朴树(Pu Shu)は1974年生まれ、1996年デビューの中国のシンガーソングライターです。2019年の太湖迷笛音乐节(MIDI音楽祭)では5/4のメインステージのトリをつとめる他、昨年、中国ロックシーン最大の話題となった「The Big Band(乐队的夏天)」の1stシーズンのファイナルコンサートでもスペシャルゲストとして呼ばれています。この番組には中堅どころのロックバンドが多く出場していましたが、ゲストとして一段上で呼ばれると言うことはロックシーンの枠を超えて、別格的な大物(国民的歌手)扱いなのでしょう。
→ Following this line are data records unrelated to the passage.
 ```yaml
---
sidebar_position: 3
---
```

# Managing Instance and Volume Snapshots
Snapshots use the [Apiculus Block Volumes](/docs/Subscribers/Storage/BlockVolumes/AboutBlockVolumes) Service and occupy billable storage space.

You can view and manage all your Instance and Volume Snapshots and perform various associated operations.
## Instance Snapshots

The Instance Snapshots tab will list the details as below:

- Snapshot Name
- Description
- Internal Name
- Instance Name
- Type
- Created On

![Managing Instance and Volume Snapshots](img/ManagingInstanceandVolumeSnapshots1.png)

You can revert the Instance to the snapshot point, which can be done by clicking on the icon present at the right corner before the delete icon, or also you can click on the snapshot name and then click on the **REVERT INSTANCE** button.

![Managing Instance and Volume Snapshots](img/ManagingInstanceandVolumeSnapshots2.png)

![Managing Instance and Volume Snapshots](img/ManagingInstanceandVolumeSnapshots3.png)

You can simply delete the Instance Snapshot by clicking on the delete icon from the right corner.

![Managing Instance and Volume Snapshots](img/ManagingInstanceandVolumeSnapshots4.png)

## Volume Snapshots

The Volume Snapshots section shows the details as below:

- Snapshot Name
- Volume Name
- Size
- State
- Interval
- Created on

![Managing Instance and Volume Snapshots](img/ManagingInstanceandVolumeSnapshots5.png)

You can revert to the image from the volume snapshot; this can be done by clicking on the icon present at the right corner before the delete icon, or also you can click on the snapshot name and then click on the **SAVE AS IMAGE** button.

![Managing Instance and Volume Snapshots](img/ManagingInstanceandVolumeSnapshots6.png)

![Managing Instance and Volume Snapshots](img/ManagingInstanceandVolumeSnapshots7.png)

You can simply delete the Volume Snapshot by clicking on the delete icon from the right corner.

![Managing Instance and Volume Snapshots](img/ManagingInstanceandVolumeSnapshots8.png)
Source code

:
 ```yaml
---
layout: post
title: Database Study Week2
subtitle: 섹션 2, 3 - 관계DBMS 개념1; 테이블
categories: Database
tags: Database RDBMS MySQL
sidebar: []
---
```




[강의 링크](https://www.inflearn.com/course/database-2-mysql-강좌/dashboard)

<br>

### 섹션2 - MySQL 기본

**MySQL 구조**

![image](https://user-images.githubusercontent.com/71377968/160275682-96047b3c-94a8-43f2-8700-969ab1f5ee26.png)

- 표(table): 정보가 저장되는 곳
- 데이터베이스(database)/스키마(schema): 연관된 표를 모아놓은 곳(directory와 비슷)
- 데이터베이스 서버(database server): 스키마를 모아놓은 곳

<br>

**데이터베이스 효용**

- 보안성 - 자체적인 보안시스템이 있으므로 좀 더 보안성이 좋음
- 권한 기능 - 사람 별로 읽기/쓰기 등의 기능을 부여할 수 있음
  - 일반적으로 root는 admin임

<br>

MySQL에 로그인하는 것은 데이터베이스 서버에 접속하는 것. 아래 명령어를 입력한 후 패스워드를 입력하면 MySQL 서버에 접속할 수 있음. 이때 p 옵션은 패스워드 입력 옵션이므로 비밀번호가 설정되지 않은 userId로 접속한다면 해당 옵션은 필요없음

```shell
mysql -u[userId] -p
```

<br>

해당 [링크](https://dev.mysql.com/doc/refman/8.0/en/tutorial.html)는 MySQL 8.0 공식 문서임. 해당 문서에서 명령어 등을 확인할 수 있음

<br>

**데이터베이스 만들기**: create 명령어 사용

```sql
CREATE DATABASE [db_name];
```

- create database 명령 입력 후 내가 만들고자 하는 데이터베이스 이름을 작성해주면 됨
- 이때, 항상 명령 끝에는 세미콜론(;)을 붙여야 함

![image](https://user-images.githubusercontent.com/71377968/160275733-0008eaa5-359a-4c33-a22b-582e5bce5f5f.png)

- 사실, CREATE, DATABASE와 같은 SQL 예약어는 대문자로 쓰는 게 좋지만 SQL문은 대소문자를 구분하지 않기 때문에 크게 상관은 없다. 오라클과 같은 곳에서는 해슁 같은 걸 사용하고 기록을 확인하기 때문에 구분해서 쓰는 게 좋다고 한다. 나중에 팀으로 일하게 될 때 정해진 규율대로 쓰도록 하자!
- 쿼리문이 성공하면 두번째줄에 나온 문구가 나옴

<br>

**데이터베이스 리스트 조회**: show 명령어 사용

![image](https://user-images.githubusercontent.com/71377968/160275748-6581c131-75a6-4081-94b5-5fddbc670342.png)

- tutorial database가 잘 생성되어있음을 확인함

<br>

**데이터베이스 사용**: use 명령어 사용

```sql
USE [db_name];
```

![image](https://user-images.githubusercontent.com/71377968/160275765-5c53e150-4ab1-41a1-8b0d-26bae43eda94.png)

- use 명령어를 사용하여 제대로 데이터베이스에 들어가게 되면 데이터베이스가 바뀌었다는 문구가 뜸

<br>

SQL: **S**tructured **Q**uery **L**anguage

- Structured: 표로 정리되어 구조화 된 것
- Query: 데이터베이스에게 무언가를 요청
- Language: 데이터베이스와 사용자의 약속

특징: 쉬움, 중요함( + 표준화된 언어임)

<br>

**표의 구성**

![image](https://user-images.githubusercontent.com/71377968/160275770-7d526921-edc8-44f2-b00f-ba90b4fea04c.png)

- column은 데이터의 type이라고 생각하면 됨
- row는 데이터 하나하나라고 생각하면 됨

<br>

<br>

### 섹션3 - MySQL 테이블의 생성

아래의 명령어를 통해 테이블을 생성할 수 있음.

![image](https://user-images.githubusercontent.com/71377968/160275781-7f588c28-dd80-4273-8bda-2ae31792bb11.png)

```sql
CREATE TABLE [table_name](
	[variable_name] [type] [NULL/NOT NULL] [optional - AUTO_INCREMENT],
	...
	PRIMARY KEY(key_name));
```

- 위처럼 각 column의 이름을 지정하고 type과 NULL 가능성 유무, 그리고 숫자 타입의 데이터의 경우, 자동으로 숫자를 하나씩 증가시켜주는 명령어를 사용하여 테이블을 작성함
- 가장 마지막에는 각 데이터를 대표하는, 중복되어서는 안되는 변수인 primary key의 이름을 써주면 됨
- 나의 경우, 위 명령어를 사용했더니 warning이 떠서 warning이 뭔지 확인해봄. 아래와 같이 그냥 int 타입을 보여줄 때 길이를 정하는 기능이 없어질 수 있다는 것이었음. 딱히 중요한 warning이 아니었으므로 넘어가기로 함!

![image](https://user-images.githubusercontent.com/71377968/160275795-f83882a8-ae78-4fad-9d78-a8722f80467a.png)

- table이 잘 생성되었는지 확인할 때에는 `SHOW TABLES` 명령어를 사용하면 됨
それほど多作な人ではなく、2002年に2ndアルバム「Life Like A Summer Flower(生如夏花)」を出した後沈黙。2014年に発表された曲が今日紹介した「The Ordinary Way(平凡之道)」です。映画「未来会議(后会无期)」の主題歌として使われ、この映画も2014年の中国で大ヒットしました。この曲はどこかシャンソンのような、美しい言葉の響きを感じる佳曲です。中国語の響きの印象が変わりました。

「The Big Band(乐队的夏天)」は2019年に第一シーズンが放映されたiQIYIのオリジナル番組でヒット作。人気が出たので2020年には第二シーズン放映が決定し、現在放映中。なお、iQIYI(アイチーイー、爱奇艺)は中国の巨大IT企業である百度(バイドゥ)の傘下企業で、中国版ネットフリックスみたいなものです。乐队的夏天はいわばイカ天やえびす温泉のような「バンドが対決して得票数が多い方が勝ち残る」番組です。第一シーズンは全中国から選抜された31バンドが出場し、最終的に5バンドが勝ち残りました。中国ではこの番組のヒットによってロックシーンが再び活性化した、という評価もあるようです。
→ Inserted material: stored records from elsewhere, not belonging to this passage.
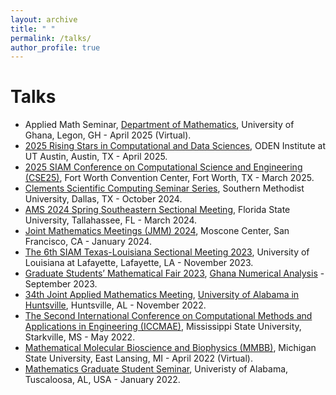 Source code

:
 ```yaml
---
layout: archive
title: " "
permalink: /talks/
author_profile: true
---
```


Talks
======
* Applied Math Seminar, [Department of Mathematics](https://www.ug.edu.gh/mathematics/home), University of Ghana, Legon, GH - April 2025 (Virtual).
* [2025 Rising Stars in Computational and Data Sciences](https://risingstars.oden.utexas.edu/), ODEN Institute at UT Austin, Austin, TX - April 2025.
* [2025 SIAM Conference on Computational Science and Engineering (CSE25)](https://www.siam.org/conferences-events/past-event-archive/cse25/), Fort Worth Convention Center, Fort Worth, TX - March 2025.
* [Clements Scientific Computing Seminar Series](https://www.smu.edu/dedman/academics/departments/math), Southern Methodist University, Dallas, TX - October 2024.
* [AMS 2024 Spring Southeastern Sectional Meeting](https://www.ams.org/meetings/sectional/2313_program.html), Florida State University, Tallahassee, FL - March 2024.
* [Joint Mathematics Meetings (JMM) 2024](https://jointmathematicsmeetings.org/meetings/national/jmm2024/2300_program.html), Moscone Center, San Francisco, CA - January 2024.
* [The 6th SIAM Texas-Louisiana Sectional Meeting 2023](https://userweb.ucs.louisiana.edu/~C00424602/SIAMTXLA2023/), University of Louisiana at Lafayette, Lafayette, LA - November 2023.
* [Graduate Students’ Mathematical Fair 2023](https://sites.google.com/view/ghananumericals/workshops-conferences/graduate-students-fair), [Ghana Numerical Analysis](https://sites.google.com/view/ghananumericals/home) - September 2023.
* [34th Joint Applied Mathematics Meeting](https://www.uah.edu/images/colleges/science/math/applied-mathematics-meeting-schedule.pdf), [University of Alabama in Huntsville](https://www.uah.edu/science/departments/math), Huntsville, AL - November 2022.
* [The Second International Conference on Computational Methods and Applications in Engineering (ICCMAE)](https://www.iccmae.math.msstate.edu/), Mississippi State University, Starkville, MS - May 2022.
* [Mathematical Molecular Bioscience and Biophysics (MMBB)](https://weilab.math.msu.edu/nitmb/), Michigan State University, East Lansing, MI - April 2022 (Virtual).
* [Mathematics Graduate Student Seminar](https://math.ua.edu/), Univeristy of Alabama, Tuscaloosa, AL, USA - January 2022.



<!-- Posters
====== -->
乐队的夏天出場バンドをいくつか紹介しましょう。得票数1位に輝いたのは、以前も紹介した新褲子(New Pants)。1996年結成のベテランで、今までに8枚のアルバムをリリースしています。どことなく浮遊感と哀愁がある音作りが耳に残ります。メロディーが良い曲が多いですね。
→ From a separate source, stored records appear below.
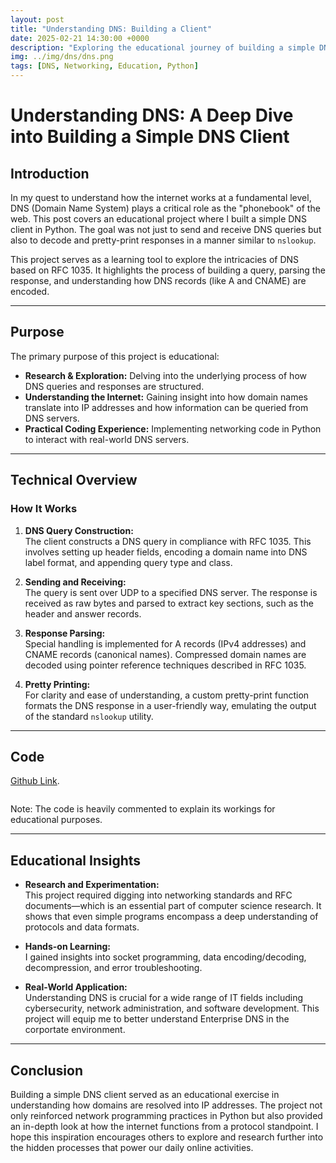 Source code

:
 ```yaml
---
layout: post
title: "Understanding DNS: Building a Client"
date: 2025-02-21 14:30:00 +0000
description: "Exploring the educational journey of building a simple DNS client in Python to understand the internals of DNS queries and responses, and the broader internet process."
img: ../img/dns/dns.png
tags: [DNS, Networking, Education, Python]
---
```


# Understanding DNS: A Deep Dive into Building a Simple DNS Client

## Introduction

In my quest to understand how the internet works at a fundamental level, DNS (Domain Name System) plays a critical role as the "phonebook" of the web. This post covers an educational project where I built a simple DNS client in Python. The goal was not just to send and receive DNS queries but also to decode and pretty-print responses in a manner similar to `nslookup`.

This project serves as a learning tool to explore the intricacies of DNS based on RFC 1035. It highlights the process of building a query, parsing the response, and understanding how DNS records (like A and CNAME) are encoded.

---

## Purpose

The primary purpose of this project is educational:
- **Research & Exploration:** Delving into the underlying process of how DNS queries and responses are structured.
- **Understanding the Internet:** Gaining insight into how domain names translate into IP addresses and how information can be queried from DNS servers.
- **Practical Coding Experience:** Implementing networking code in Python to interact with real-world DNS servers.

---

## Technical Overview

### How It Works

1. **DNS Query Construction:**  
   The client constructs a DNS query in compliance with RFC 1035. This involves setting up header fields, encoding a domain name into DNS label format, and appending query type and class.

2. **Sending and Receiving:**  
   The query is sent over UDP to a specified DNS server. The response is received as raw bytes and parsed to extract key sections, such as the header and answer records.

3. **Response Parsing:**  
   Special handling is implemented for A records (IPv4 addresses) and CNAME records (canonical names). Compressed domain names are decoded using pointer reference techniques described in RFC 1035.

4. **Pretty Printing:**  
   For clarity and ease of understanding, a custom pretty-print function formats the DNS response in a user-friendly way, emulating the output of the standard `nslookup` utility.

---

## Code

[Github Link](https://github.com/mcassar4/dnsClient). 
<pre><code id="code-block"></code></pre>

<script>
fetch('https://raw.githubusercontent.com/mcassar4/dnsClient/main/dnsClient.py')
  .then(response => response.text())
  .then(text => {
    document.getElementById('code-block').textContent = text;
  });
</script>
Note: The code is heavily commented to explain its workings for educational purposes.

---

## Educational Insights

- **Research and Experimentation:**  
  This project required digging into networking standards and RFC documents—which is an essential part of computer science research. It shows that even simple programs encompass a deep understanding of protocols and data formats.

- **Hands-on Learning:**  
  I gained insights into socket programming, data encoding/decoding, decompression, and error troubleshooting.

- **Real-World Application:**  
  Understanding DNS is crucial for a wide range of IT fields including cybersecurity, network administration, and software development. This project will equip me to better understand Enterprise DNS in the corportate environment.

---

## Conclusion

Building a simple DNS client served as an educational exercise in understanding how domains are resolved into IP addresses. The project not only reinforced network programming practices in Python but also provided an in-depth look at how the internet functions from a protocol standpoint. I hope this inspiration encourages others to explore and research further into the hidden processes that power our daily online activities.


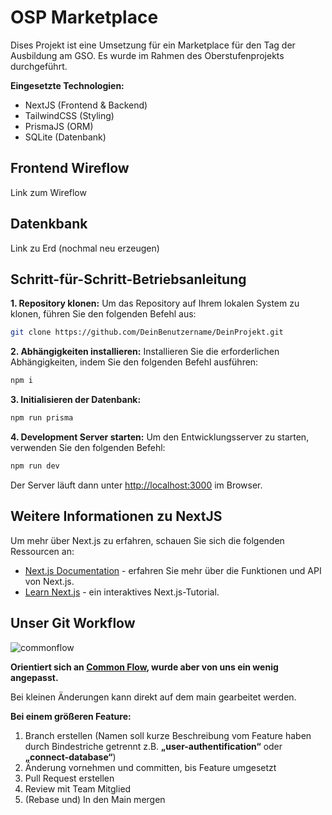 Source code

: # OSP Marketplace

Dises Projekt ist eine Umsetzung für ein Marketplace für den Tag der Ausbildung am GSO. Es wurde im Rahmen des Oberstufenprojekts durchgeführt.

**Eingesetzte Technologien:**

-   NextJS (Frontend & Backend)
-   TailwindCSS (Styling)
-   PrismaJS (ORM)
-   SQLite (Datenbank)

## Frontend Wireflow

Link zum Wireflow

## Datenkbank

Link zu Erd (nochmal neu erzeugen)

## Schritt-für-Schritt-Betriebsanleitung

**1. Repository klonen:**
Um das Repository auf Ihrem lokalen System zu klonen, führen Sie den folgenden Befehl aus:

```bash
git clone https://github.com/DeinBenutzername/DeinProjekt.git
```

**2. Abhängigkeiten installieren:**
Installieren Sie die erforderlichen Abhängigkeiten, indem Sie den folgenden Befehl ausführen:

```bash
npm i
```

**3. Initialisieren der Datenbank:**

```bash
npm run prisma
```

**4. Development Server starten:**
Um den Entwicklungsserver zu starten, verwenden Sie den folgenden Befehl:

```bash
npm run dev
```

Der Server läuft dann unter [http://localhost:3000](http://localhost:3000) im Browser.

## Weitere Informationen zu NextJS

Um mehr über Next.js zu erfahren, schauen Sie sich die folgenden Ressourcen an:

-   [Next.js Documentation](https://nextjs.org/docs) - erfahren Sie mehr über die Funktionen und API von Next.js.
-   [Learn Next.js](https://nextjs.org/learn) - ein interaktives Next.js-Tutorial.

## Unser Git Workflow

![commonflow](https://commonflow.org/spec/1.0.0-rc.5.svg)

**Orientiert sich an [Common Flow](https://commonflow.org/), wurde aber von uns ein wenig angepasst.**

Bei kleinen Änderungen kann direkt auf dem main gearbeitet werden.

**Bei einem größeren Feature:**

1. Branch erstellen (Namen soll kurze Beschreibung vom Feature haben durch Bindestriche getrennt z.B. **„user-authentification“** oder **„connect-database“**)
2. Änderung vornehmen und committen, bis Feature umgesetzt
3. Pull Request erstellen
4. Review mit Team Mitglied
5. (Rebase und) In den Main mergen
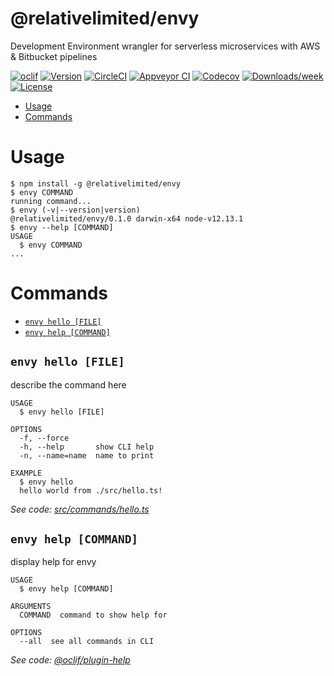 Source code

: @relativelimited/envy
=====================

Development Environment wrangler for serverless microservices with AWS &amp; Bitbucket pipelines

[![oclif](https://img.shields.io/badge/cli-oclif-brightgreen.svg)](https://oclif.io)
[![Version](https://img.shields.io/npm/v/@relativelimited/envy.svg)](https://npmjs.org/package/@relativelimited/envy)
[![CircleCI](https://circleci.com/gh/relativelimited/envy/tree/master.svg?style=shield)](https://circleci.com/gh/relativelimited/envy/tree/master)
[![Appveyor CI](https://ci.appveyor.com/api/projects/status/github/relativelimited/envy?branch=master&svg=true)](https://ci.appveyor.com/project/relativelimited/envy/branch/master)
[![Codecov](https://codecov.io/gh/relativelimited/envy/branch/master/graph/badge.svg)](https://codecov.io/gh/relativelimited/envy)
[![Downloads/week](https://img.shields.io/npm/dw/@relativelimited/envy.svg)](https://npmjs.org/package/@relativelimited/envy)
[![License](https://img.shields.io/npm/l/@relativelimited/envy.svg)](https://github.com/relativelimited/envy/blob/master/package.json)

<!-- toc -->
* [Usage](#usage)
* [Commands](#commands)
<!-- tocstop -->
# Usage
<!-- usage -->
```sh-session
$ npm install -g @relativelimited/envy
$ envy COMMAND
running command...
$ envy (-v|--version|version)
@relativelimited/envy/0.1.0 darwin-x64 node-v12.13.1
$ envy --help [COMMAND]
USAGE
  $ envy COMMAND
...
```
<!-- usagestop -->
# Commands
<!-- commands -->
* [`envy hello [FILE]`](#envy-hello-file)
* [`envy help [COMMAND]`](#envy-help-command)

## `envy hello [FILE]`

describe the command here

```
USAGE
  $ envy hello [FILE]

OPTIONS
  -f, --force
  -h, --help       show CLI help
  -n, --name=name  name to print

EXAMPLE
  $ envy hello
  hello world from ./src/hello.ts!
```

_See code: [src/commands/hello.ts](https://github.com/relativelimited/envy/blob/v0.1.0/src/commands/hello.ts)_

## `envy help [COMMAND]`

display help for envy

```
USAGE
  $ envy help [COMMAND]

ARGUMENTS
  COMMAND  command to show help for

OPTIONS
  --all  see all commands in CLI
```

_See code: [@oclif/plugin-help](https://github.com/oclif/plugin-help/blob/v2.2.3/src/commands/help.ts)_
<!-- commandsstop -->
続いて第二位が痛仰樂隊(Tong Young)。1999年結成。こちらも20年以上のキャリアがあるベテランです。昔は痛苦的信仰乐队(英文:Miserable Faith)と名乗っていました。ちなみに「乐队」と「樂隊」は同じ意味で、「バンド」です。中国は文末にこれをつけることが多い。一般名詞を使ったバンドが多いので(左右乐队とか)、乐队をつけないとバンドの名前だと分からないからでしょうか。昨年、痛仰乐队は乐队的夏天でのライブの模様です。こちらもちょっと浮遊感があるギターとやや哀愁のメロディーですね。

続いて3位が刺猬(Hedgehog)、ハリネズミです。女性ボーカルで、初期はややパンキッシュでポップな音楽性でしたが、やはりニューウェーブ的、浮遊する落ち着いたメロディーで聴かせるスタイルへ移行しています。途中から跳ねるラップに切り替わるミクスチャー感覚が面白い。6分あるやや長尺の曲ですが展開で長さを感じさせません。名曲。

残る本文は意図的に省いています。